● WHAT TO WORK ON
Go through the records and give the number of lines that include "partial", with nothing else.

● ENTRIES SUPPLIED
* * * * *
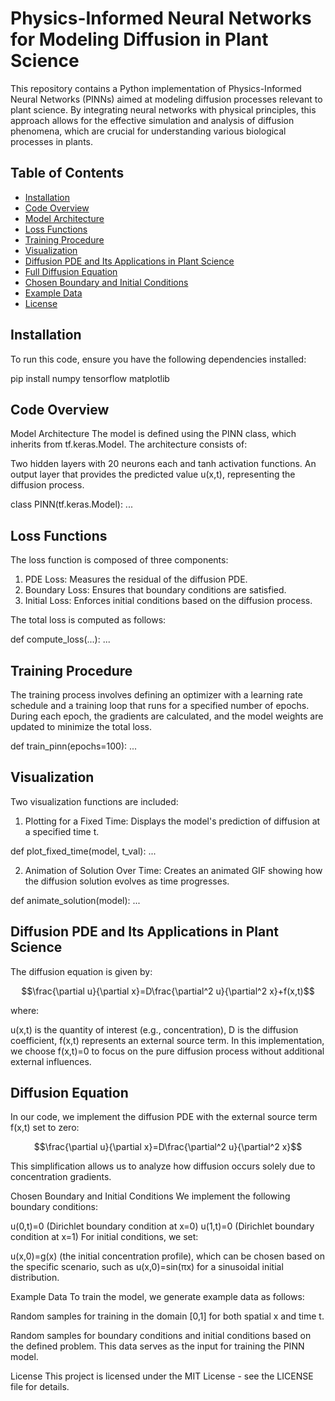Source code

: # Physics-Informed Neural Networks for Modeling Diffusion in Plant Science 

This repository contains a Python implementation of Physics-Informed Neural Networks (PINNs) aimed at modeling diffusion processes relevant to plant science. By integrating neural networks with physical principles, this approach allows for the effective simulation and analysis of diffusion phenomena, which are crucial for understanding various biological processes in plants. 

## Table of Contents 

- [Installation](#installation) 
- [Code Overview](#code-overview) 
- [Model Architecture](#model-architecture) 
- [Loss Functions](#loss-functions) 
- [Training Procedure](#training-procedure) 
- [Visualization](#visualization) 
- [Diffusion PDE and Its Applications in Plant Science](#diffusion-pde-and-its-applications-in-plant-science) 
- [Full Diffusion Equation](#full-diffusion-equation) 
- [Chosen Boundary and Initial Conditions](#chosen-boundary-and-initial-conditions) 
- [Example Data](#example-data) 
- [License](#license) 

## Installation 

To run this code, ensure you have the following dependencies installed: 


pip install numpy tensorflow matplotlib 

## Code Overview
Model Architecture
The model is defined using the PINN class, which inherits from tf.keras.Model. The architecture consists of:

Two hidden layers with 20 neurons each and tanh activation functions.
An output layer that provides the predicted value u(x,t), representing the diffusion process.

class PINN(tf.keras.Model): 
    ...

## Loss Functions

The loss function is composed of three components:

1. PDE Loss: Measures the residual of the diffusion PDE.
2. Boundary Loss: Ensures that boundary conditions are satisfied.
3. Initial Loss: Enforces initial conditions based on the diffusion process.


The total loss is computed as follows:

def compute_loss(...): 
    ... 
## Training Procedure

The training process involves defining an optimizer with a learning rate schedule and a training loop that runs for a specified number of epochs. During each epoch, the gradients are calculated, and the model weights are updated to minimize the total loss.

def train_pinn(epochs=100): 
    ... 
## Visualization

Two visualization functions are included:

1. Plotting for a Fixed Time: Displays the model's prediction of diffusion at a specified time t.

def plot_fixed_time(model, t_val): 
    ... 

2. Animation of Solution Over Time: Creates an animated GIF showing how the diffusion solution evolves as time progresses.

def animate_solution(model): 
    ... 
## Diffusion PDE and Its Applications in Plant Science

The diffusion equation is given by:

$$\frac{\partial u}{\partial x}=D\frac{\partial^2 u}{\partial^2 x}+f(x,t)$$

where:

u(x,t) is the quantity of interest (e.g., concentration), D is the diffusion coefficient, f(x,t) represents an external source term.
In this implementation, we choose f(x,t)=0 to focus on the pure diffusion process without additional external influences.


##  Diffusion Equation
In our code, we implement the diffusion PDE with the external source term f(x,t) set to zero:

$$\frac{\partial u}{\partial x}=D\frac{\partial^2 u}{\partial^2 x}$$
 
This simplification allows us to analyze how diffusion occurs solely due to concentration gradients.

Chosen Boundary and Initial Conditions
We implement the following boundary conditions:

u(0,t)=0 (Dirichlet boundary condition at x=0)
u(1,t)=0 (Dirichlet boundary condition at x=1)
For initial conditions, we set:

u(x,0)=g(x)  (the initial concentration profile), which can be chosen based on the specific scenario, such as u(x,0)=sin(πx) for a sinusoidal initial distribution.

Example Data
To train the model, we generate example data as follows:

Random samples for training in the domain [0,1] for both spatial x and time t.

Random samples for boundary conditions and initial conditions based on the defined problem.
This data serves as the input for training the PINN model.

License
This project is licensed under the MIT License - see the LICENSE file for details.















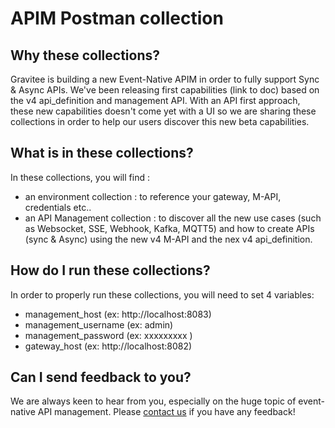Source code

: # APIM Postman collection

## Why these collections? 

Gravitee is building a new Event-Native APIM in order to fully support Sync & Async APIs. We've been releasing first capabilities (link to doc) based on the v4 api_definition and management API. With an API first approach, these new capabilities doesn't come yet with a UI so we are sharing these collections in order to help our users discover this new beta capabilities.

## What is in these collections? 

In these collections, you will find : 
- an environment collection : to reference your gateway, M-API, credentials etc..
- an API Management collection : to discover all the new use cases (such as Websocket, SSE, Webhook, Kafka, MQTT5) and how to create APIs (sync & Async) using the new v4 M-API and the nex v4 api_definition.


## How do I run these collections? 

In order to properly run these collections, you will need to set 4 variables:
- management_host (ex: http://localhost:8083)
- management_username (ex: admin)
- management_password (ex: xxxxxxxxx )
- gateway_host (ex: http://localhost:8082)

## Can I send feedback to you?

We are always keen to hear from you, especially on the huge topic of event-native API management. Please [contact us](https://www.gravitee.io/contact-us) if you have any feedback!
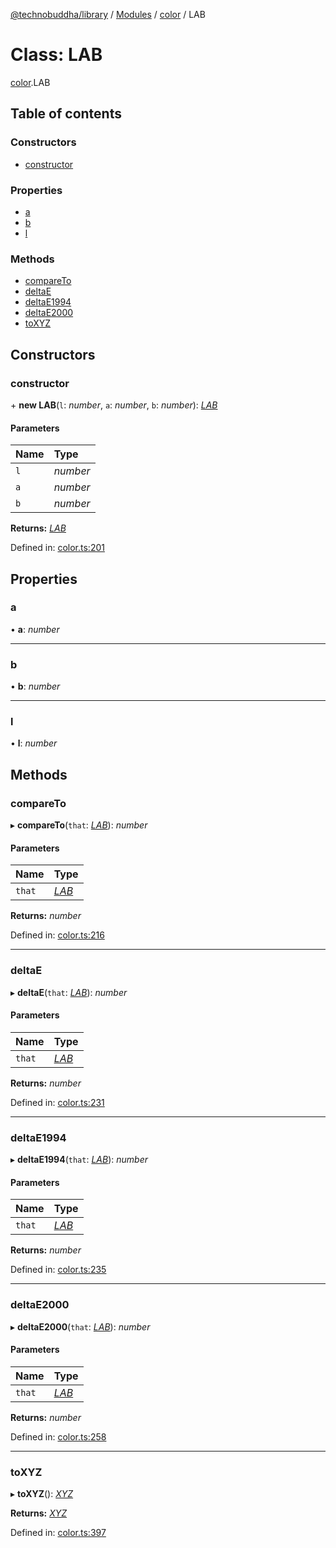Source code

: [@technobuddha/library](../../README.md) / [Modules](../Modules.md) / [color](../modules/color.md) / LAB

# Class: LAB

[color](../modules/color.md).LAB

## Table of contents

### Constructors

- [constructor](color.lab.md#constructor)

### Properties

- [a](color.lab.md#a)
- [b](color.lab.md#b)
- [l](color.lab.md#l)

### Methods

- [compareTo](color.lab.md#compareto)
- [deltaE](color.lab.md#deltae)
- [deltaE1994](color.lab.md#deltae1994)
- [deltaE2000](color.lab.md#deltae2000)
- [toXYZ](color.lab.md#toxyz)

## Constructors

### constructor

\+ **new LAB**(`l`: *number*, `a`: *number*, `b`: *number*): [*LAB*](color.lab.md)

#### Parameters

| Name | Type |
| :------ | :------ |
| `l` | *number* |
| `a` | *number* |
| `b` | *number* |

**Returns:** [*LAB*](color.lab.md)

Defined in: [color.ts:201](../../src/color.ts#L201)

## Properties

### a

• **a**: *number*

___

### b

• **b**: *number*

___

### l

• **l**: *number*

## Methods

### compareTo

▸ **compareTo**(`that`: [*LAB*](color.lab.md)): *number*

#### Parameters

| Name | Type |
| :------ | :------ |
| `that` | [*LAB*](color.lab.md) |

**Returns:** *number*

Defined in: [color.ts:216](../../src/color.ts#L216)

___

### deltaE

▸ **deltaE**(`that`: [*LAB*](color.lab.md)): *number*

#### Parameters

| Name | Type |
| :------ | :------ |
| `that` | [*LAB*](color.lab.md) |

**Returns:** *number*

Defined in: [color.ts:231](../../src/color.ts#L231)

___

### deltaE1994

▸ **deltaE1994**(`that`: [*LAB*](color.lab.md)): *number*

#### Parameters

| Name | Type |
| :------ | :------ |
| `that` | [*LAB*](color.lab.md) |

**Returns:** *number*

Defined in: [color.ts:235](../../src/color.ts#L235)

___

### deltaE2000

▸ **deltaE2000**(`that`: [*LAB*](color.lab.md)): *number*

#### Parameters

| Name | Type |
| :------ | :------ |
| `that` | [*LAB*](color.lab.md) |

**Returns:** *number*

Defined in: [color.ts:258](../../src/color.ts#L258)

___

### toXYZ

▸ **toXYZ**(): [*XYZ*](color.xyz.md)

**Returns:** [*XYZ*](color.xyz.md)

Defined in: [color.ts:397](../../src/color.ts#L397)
* * * * *
● ANSWER BELOW
2